- [About this task]
Among the entries that follow, some lines contain the word "forall". Show all of them.

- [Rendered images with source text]

⁂

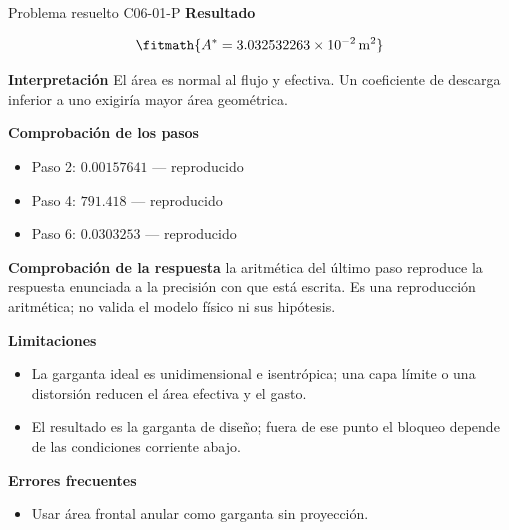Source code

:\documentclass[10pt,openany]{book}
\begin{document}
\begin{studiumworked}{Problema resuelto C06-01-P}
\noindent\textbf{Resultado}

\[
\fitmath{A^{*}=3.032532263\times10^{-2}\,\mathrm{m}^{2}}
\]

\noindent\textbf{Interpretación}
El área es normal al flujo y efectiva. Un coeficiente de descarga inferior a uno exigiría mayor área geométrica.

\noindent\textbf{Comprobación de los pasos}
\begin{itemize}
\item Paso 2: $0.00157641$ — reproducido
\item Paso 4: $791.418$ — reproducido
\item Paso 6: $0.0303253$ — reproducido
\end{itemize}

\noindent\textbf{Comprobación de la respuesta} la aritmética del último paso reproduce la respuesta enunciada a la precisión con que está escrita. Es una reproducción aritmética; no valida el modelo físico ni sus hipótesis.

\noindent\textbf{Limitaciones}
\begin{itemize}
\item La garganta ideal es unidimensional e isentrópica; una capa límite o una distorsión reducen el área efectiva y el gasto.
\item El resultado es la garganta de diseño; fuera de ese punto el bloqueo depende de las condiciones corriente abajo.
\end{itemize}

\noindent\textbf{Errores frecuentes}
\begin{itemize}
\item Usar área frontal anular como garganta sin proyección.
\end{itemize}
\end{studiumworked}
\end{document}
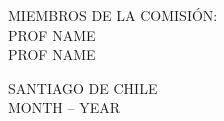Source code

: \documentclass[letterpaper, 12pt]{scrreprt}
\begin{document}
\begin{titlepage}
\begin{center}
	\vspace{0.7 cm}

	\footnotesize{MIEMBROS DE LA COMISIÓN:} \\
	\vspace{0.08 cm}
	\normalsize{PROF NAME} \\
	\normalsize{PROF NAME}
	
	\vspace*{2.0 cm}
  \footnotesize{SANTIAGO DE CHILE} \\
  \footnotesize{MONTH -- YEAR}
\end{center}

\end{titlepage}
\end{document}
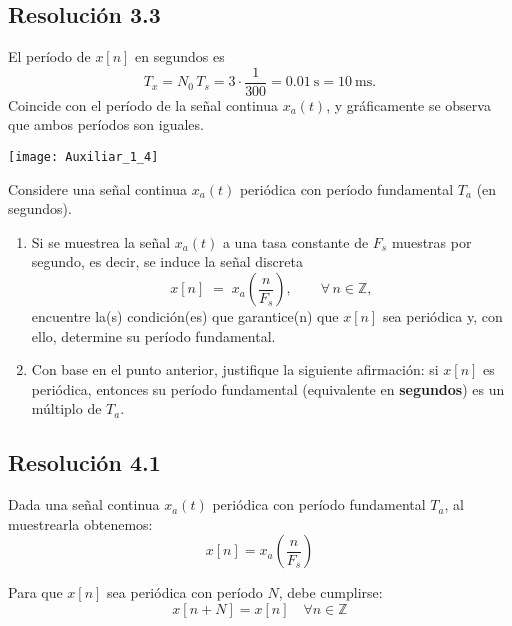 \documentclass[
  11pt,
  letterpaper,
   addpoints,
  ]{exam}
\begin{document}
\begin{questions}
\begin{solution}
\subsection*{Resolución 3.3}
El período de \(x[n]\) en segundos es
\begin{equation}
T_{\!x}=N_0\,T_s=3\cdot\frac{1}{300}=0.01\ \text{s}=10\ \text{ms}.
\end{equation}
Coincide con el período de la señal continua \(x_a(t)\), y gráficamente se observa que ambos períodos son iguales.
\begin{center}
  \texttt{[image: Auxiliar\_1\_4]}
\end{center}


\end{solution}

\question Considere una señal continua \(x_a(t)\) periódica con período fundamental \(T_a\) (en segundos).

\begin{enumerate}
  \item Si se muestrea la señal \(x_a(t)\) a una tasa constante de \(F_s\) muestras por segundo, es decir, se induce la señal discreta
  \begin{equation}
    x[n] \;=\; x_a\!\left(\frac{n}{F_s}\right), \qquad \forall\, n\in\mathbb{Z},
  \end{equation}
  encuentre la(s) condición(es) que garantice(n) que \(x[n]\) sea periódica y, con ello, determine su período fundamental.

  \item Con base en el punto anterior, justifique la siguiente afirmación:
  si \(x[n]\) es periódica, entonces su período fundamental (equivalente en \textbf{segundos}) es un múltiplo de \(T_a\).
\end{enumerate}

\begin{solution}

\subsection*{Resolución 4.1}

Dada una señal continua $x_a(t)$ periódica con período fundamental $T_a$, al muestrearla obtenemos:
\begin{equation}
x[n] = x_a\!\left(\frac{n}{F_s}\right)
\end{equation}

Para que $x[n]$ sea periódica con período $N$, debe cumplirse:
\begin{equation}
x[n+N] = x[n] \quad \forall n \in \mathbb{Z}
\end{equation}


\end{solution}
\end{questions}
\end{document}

⁂

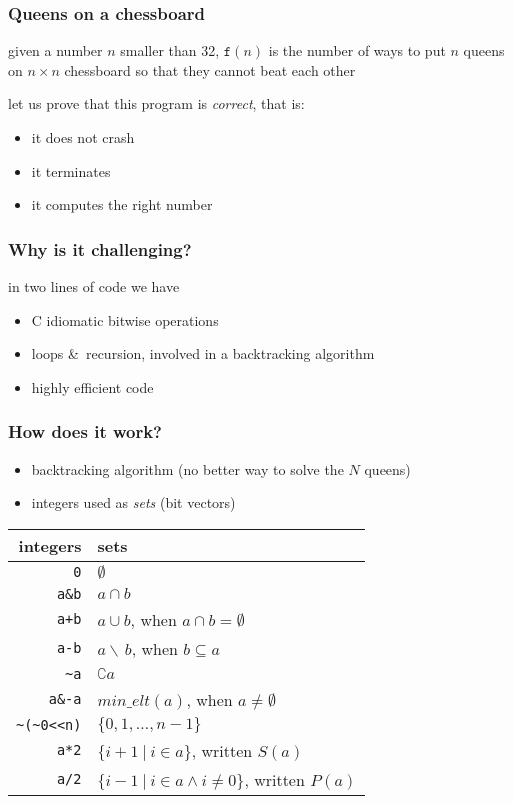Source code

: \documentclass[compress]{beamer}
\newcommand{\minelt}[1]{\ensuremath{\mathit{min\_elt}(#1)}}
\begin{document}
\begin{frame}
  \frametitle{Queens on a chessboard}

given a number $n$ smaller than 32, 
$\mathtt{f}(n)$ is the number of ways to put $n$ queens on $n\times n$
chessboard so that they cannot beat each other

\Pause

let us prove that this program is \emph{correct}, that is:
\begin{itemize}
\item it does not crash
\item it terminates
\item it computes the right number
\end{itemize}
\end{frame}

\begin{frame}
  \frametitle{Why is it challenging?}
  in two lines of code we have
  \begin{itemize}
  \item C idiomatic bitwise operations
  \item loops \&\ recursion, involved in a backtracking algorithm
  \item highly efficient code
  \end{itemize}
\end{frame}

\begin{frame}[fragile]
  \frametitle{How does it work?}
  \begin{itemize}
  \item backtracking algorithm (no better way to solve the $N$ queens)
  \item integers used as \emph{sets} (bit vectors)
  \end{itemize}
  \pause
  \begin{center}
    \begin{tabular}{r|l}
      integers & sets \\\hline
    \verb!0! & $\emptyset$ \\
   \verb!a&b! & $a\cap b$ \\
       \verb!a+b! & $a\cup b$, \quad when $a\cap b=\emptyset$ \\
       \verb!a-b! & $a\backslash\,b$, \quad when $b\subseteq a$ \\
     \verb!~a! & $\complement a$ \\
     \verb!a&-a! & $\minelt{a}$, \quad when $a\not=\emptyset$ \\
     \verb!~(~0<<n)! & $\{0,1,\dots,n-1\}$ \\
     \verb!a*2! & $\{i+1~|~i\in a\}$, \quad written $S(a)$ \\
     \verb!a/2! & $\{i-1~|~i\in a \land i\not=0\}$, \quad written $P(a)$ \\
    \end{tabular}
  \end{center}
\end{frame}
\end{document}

⁂

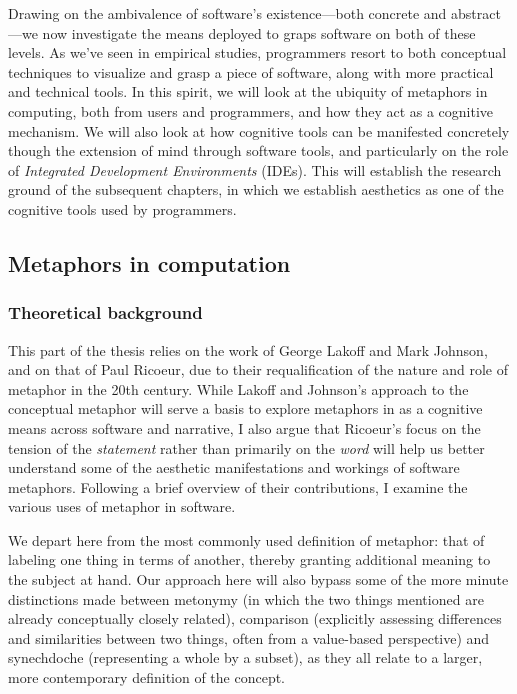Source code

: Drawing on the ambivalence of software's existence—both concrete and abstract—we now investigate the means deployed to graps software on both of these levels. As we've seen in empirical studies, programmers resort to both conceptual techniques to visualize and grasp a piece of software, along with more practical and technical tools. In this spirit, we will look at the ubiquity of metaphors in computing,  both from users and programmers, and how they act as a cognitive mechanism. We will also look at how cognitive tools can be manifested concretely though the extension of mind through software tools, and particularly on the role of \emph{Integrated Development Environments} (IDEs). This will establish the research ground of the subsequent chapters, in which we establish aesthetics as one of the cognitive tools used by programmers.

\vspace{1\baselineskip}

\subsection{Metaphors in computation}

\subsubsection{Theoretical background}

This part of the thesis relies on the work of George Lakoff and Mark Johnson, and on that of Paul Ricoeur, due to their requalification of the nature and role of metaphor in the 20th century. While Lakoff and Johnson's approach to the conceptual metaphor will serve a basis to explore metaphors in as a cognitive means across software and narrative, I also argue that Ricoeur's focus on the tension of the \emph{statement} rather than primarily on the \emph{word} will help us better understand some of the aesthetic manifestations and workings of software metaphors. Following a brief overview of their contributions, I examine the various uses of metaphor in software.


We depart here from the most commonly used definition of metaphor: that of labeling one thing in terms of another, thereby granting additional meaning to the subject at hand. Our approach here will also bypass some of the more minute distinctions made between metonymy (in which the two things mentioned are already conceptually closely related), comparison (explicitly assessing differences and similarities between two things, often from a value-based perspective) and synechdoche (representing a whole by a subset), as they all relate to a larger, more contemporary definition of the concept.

⁂

- [Expected answer]
    x[n] \;=\; x_a\!\left(\frac{n}{F_s}\right), \qquad \forall\, n\in\mathbb{Z},
x[n+N] = x[n] \quad \forall n \in \mathbb{Z}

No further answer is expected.